### [Task brief]
Report every line of the records that includes the word "balancer".

START The data

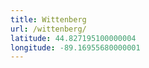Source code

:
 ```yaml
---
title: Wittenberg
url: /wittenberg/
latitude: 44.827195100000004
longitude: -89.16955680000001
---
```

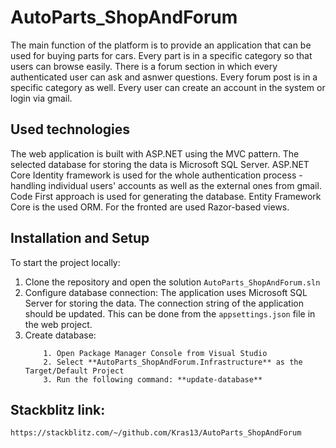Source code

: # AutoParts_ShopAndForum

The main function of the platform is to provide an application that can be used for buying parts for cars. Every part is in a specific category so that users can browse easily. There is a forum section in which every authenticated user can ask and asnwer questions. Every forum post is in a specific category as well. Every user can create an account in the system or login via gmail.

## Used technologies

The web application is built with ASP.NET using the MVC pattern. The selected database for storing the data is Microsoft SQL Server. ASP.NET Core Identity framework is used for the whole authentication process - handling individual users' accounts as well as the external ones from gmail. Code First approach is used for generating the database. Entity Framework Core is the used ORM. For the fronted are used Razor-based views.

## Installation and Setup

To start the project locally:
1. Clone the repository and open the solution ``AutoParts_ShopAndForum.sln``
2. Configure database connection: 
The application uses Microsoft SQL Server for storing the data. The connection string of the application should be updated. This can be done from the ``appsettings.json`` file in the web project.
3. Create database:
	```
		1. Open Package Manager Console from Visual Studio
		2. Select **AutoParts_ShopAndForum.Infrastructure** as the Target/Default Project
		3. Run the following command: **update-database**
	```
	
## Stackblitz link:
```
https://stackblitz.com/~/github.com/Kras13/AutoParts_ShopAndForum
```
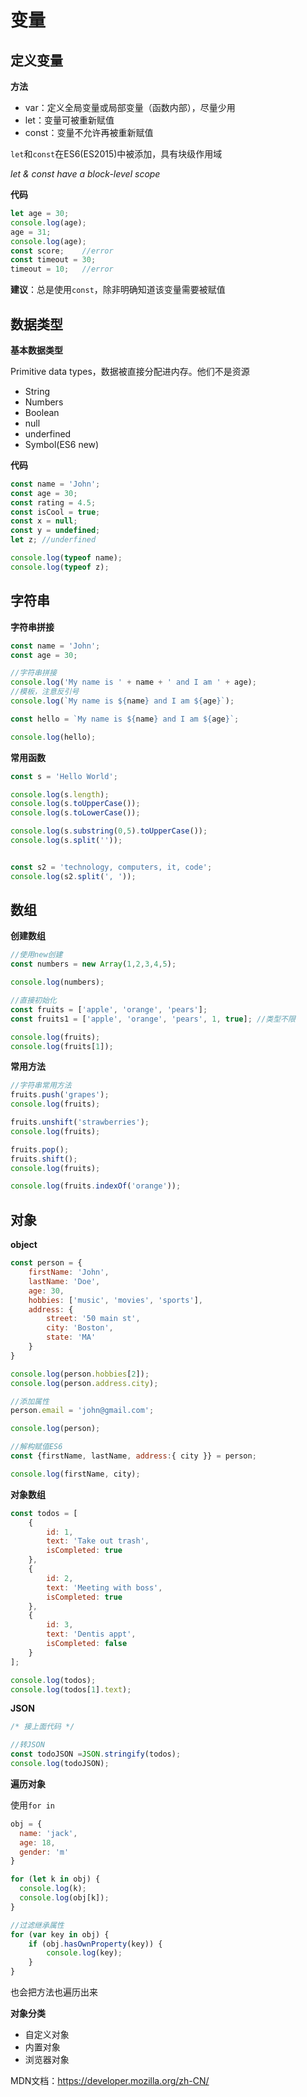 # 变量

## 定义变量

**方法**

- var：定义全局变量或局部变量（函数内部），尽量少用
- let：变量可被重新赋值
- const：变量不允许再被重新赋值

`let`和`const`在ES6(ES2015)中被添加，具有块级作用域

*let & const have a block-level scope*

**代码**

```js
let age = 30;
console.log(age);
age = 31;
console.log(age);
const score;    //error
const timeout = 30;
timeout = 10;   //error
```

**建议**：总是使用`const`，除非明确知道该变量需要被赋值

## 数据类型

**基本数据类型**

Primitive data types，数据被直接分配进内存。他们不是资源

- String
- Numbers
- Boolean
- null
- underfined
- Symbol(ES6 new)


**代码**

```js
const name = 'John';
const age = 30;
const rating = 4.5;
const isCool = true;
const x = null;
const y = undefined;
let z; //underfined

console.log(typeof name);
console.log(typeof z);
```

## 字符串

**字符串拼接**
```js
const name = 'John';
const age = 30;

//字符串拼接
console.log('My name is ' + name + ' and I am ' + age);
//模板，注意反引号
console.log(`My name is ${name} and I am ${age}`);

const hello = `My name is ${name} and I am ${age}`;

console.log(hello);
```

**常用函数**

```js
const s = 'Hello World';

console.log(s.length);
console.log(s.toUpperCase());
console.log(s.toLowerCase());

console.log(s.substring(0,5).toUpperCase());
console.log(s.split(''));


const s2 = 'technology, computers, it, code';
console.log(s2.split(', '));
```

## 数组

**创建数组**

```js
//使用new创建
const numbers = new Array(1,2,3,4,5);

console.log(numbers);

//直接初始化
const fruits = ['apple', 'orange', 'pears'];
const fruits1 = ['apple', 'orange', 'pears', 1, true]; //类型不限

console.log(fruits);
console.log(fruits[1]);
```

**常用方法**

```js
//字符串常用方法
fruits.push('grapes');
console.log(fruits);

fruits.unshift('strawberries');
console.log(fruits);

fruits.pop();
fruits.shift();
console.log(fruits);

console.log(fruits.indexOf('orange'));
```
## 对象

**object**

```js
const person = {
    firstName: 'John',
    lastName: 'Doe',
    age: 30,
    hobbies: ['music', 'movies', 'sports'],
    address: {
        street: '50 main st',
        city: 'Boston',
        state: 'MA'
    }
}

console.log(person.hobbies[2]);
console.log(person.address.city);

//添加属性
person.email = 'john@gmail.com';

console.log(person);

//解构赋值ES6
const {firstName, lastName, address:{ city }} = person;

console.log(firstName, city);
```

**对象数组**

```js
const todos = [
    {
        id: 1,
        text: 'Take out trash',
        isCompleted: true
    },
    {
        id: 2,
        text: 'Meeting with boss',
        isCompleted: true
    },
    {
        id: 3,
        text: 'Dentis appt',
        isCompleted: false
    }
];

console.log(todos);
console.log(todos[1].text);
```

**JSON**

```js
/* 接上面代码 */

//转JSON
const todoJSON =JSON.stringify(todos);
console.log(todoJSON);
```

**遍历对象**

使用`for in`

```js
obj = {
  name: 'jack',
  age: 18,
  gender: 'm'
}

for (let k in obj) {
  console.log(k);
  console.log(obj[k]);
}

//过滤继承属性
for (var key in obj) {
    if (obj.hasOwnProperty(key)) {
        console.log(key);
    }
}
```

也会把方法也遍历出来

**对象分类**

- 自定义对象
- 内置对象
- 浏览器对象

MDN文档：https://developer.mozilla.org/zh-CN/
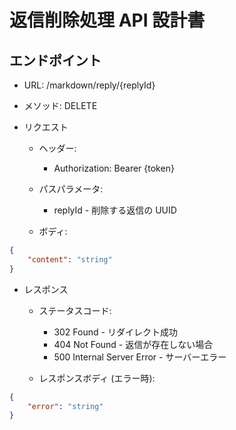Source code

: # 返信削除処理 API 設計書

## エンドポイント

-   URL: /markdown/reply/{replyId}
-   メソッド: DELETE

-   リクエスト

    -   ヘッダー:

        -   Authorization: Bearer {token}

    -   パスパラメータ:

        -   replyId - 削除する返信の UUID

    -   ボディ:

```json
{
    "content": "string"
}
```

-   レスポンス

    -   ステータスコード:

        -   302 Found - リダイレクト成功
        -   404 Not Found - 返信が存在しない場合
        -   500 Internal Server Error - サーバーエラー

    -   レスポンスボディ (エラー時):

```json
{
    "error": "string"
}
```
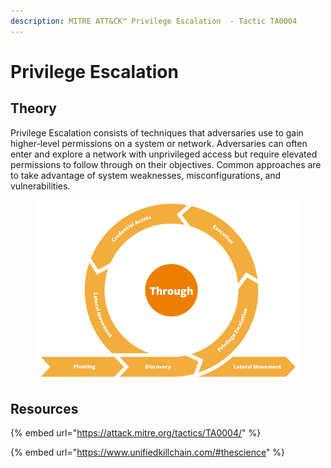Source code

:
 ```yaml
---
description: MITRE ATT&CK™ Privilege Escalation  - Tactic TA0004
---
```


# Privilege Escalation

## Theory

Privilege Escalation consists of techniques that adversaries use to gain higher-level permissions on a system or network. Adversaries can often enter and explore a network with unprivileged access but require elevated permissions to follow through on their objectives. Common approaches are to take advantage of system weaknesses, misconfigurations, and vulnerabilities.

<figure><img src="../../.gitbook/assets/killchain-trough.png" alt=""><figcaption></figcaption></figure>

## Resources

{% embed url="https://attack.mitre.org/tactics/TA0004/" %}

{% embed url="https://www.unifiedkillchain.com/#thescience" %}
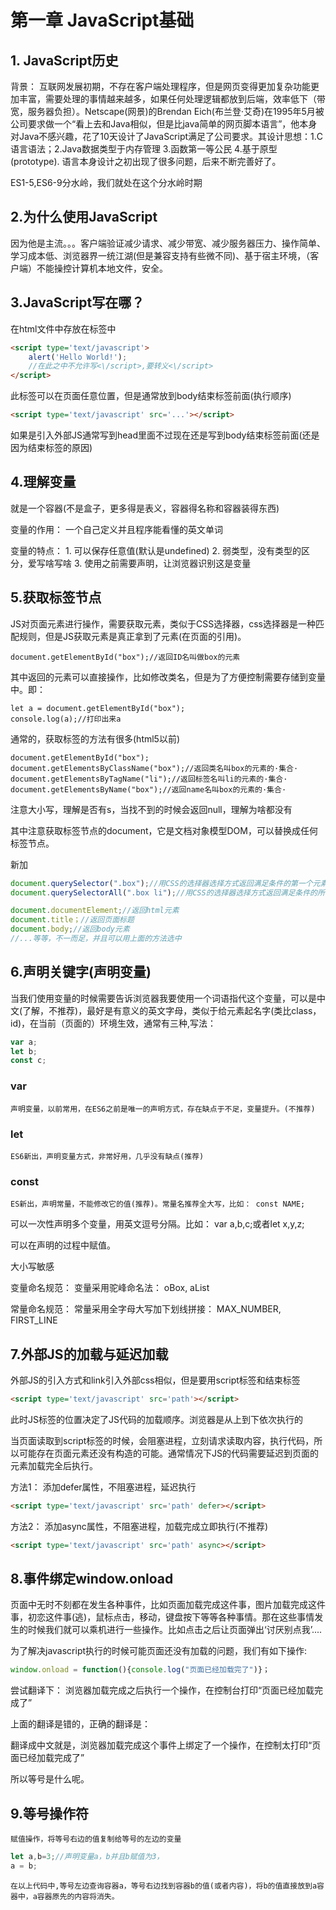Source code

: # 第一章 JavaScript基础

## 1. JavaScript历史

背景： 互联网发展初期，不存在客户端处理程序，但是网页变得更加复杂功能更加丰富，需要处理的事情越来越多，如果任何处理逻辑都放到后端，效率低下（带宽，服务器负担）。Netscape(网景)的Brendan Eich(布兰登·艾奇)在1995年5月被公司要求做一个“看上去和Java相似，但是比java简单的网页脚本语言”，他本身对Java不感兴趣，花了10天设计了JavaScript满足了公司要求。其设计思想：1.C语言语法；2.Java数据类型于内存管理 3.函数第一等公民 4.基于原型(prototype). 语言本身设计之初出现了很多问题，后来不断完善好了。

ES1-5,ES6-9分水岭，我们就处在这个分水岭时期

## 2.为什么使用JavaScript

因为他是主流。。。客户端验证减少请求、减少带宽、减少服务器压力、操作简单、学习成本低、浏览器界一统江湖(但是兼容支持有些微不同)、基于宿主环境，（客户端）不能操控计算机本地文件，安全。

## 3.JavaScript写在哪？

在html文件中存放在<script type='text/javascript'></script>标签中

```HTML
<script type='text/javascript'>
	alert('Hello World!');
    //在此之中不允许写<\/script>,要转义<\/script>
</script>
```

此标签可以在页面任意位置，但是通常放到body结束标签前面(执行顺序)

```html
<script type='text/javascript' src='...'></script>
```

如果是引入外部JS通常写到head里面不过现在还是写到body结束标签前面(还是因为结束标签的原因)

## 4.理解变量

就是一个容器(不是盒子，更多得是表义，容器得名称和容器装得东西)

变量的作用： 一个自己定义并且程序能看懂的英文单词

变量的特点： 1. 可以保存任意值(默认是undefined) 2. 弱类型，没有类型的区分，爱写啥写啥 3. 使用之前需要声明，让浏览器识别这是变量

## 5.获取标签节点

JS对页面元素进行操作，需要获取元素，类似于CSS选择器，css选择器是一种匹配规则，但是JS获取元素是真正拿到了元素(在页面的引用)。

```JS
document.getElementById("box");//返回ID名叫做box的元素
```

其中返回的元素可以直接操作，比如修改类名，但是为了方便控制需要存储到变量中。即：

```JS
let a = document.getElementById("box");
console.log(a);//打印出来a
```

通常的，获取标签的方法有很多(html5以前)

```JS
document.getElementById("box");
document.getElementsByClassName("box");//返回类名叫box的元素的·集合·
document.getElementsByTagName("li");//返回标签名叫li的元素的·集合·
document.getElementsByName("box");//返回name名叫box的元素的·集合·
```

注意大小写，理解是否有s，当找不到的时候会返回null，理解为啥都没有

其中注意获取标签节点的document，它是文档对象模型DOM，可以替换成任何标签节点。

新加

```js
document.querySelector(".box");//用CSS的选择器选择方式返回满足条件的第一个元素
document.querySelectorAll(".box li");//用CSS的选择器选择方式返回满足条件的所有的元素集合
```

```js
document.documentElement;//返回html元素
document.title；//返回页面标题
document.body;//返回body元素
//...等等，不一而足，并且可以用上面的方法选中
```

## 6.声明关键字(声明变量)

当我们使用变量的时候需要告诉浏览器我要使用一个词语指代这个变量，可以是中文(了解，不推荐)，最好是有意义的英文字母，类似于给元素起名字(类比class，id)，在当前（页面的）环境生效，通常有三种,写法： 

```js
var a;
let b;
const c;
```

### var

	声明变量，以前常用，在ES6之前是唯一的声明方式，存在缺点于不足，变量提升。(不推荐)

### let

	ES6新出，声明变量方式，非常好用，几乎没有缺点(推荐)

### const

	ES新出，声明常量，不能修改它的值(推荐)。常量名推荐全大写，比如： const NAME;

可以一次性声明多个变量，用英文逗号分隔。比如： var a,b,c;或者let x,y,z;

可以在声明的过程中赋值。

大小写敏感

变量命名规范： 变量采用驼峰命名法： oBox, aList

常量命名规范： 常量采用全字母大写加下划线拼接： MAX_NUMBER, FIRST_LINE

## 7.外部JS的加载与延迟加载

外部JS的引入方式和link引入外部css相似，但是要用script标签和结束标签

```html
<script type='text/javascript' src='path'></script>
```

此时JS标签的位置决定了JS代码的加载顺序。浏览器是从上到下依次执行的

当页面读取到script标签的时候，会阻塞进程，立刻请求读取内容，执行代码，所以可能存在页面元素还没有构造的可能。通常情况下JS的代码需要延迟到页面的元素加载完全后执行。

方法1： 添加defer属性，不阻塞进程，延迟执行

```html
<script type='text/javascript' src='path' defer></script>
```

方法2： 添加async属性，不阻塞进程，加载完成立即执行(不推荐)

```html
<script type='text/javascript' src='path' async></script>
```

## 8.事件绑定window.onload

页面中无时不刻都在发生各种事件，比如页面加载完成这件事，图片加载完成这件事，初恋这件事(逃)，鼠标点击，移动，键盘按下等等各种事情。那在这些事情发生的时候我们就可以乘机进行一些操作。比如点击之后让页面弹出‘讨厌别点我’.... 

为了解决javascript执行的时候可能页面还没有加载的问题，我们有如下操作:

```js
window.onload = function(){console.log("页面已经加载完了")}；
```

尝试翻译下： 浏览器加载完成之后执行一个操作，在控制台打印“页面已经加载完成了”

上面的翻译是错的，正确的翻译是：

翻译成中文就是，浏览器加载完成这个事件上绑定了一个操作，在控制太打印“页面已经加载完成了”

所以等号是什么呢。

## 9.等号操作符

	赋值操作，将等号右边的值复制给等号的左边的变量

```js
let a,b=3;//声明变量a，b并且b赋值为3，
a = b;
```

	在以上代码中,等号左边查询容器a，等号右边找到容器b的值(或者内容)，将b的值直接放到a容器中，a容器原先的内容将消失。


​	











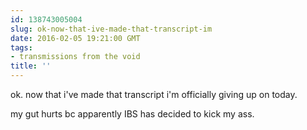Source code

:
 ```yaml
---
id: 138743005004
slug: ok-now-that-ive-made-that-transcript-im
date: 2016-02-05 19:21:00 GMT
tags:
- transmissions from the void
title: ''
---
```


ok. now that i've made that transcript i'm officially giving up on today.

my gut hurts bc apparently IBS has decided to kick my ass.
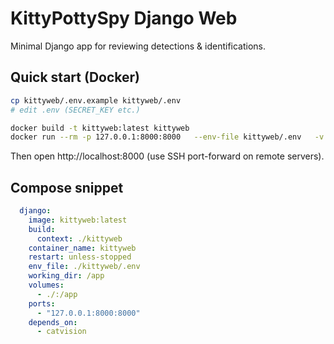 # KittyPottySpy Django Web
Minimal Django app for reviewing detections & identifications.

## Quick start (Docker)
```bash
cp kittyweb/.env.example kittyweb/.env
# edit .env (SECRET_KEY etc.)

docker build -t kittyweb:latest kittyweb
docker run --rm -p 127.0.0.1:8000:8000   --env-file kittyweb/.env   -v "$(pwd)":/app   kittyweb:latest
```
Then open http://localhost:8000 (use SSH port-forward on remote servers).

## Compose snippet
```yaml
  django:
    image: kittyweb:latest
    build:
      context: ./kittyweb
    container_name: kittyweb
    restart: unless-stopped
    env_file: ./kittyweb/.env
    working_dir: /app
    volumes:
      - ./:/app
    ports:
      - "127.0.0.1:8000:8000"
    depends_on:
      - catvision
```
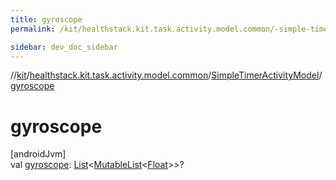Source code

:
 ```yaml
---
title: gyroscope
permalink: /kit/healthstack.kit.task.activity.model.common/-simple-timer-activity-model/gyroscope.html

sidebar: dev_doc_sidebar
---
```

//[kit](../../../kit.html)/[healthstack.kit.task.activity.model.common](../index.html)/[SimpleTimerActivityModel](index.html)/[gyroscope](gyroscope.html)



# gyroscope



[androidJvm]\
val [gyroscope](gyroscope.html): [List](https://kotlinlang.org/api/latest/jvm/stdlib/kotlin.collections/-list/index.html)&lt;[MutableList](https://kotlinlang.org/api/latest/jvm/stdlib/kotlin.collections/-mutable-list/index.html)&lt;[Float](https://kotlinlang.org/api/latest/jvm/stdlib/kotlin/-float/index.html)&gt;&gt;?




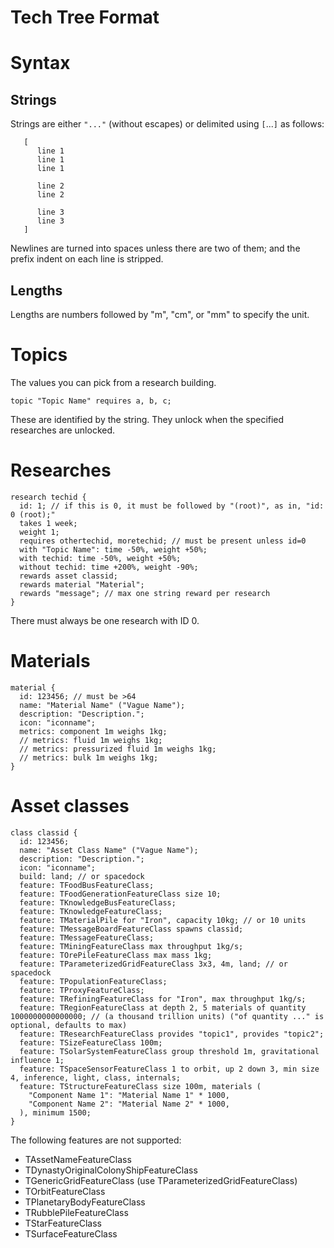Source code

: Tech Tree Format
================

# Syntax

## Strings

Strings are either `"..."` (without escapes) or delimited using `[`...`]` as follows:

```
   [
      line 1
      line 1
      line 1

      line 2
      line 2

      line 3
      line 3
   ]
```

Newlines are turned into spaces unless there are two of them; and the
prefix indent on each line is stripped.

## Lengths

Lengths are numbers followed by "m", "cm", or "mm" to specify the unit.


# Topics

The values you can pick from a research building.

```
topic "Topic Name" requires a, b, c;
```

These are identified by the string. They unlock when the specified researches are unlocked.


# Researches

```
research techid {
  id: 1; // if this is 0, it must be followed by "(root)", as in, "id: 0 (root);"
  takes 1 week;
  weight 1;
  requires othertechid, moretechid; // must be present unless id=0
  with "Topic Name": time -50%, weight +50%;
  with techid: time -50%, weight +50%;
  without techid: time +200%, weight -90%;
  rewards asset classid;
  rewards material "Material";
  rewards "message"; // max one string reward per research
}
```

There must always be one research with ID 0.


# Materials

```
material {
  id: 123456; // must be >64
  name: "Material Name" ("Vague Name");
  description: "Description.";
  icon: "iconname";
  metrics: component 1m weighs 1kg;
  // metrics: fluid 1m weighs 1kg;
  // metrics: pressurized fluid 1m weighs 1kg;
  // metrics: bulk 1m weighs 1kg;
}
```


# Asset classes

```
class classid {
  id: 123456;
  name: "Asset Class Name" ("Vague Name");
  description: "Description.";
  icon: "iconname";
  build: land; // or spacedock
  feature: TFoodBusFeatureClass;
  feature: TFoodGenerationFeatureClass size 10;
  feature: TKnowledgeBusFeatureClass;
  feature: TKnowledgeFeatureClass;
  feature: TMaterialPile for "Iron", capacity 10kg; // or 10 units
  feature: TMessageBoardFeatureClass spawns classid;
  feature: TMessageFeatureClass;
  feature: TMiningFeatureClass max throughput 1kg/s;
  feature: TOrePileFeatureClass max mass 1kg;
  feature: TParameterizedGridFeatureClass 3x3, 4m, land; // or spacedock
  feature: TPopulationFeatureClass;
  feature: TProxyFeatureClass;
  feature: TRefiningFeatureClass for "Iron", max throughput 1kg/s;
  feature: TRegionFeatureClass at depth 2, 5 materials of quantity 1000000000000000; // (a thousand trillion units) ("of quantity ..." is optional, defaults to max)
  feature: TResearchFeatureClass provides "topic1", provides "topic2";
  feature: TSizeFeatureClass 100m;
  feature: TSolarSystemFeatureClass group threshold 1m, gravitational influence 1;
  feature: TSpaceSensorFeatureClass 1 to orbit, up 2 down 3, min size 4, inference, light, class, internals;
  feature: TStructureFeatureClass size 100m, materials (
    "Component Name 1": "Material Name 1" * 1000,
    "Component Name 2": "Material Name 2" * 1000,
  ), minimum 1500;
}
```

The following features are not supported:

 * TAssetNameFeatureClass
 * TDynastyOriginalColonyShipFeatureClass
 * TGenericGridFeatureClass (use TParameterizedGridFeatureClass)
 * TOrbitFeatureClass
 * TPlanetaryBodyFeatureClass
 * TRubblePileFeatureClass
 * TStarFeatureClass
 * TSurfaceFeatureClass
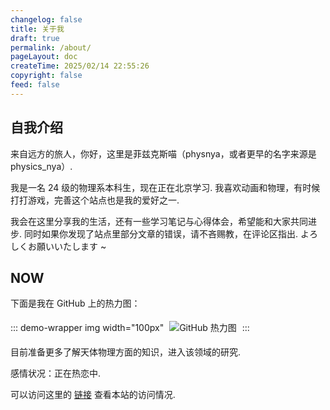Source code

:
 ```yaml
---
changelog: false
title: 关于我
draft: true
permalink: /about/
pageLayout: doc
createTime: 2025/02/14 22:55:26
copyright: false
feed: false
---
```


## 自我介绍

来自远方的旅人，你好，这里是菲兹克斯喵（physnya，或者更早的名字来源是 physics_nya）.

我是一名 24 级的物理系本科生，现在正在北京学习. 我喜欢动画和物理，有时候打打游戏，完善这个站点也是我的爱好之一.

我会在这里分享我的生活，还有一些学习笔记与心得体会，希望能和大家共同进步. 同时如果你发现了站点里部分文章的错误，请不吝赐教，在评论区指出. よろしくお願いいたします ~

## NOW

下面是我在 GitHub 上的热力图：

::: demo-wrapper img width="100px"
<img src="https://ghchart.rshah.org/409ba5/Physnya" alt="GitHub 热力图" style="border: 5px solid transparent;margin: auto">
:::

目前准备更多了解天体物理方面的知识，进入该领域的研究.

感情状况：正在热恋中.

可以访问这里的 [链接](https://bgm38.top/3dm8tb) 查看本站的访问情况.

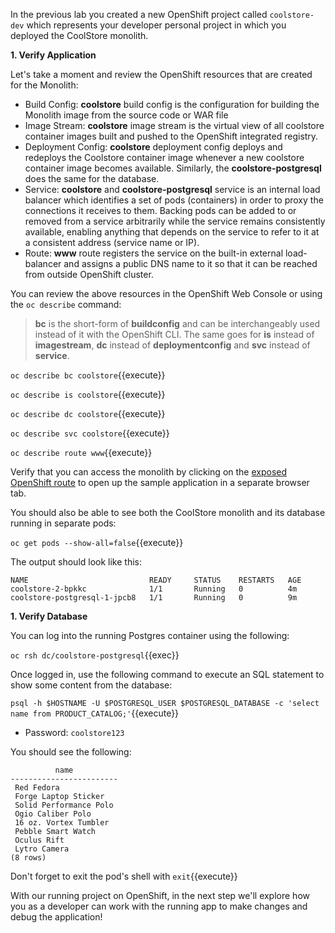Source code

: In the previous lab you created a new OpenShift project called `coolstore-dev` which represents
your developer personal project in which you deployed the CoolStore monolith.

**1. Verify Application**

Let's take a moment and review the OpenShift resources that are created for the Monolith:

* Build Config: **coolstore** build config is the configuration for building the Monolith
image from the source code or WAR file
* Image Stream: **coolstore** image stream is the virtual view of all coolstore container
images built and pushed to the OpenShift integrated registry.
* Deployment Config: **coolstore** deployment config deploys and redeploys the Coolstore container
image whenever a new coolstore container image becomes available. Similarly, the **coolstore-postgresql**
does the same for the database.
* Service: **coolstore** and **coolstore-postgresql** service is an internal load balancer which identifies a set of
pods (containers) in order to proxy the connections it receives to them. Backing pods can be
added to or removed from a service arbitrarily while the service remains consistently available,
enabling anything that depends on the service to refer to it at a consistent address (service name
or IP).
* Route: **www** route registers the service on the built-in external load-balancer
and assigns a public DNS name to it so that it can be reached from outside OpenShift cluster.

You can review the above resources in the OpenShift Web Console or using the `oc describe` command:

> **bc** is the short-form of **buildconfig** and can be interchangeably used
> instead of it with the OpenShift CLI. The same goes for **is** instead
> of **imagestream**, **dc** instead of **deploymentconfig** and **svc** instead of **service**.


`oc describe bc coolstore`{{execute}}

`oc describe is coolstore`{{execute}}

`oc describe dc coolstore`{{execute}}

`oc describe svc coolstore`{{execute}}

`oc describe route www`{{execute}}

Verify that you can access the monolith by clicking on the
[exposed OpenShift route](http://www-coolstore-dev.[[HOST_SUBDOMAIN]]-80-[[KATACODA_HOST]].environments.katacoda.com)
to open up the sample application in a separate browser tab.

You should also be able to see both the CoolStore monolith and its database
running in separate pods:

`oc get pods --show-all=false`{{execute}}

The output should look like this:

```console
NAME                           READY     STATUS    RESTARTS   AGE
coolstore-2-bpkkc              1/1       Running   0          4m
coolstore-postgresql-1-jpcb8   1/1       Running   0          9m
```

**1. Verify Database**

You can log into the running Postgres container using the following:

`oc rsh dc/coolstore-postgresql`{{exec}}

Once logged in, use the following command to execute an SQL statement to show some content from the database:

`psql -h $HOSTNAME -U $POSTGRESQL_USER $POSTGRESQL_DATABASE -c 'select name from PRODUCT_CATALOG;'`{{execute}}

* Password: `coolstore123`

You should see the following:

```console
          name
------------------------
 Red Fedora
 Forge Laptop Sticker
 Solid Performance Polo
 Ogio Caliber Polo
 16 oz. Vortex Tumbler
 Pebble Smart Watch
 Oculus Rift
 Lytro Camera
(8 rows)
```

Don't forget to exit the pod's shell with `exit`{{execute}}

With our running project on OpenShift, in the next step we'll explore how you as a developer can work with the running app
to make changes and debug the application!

END The data

### [The completed task]
* Service: **coolstore** and **coolstore-postgresql** service is an internal load balancer which identifies a set of
* Route: **www** route registers the service on the built-in external load-balancer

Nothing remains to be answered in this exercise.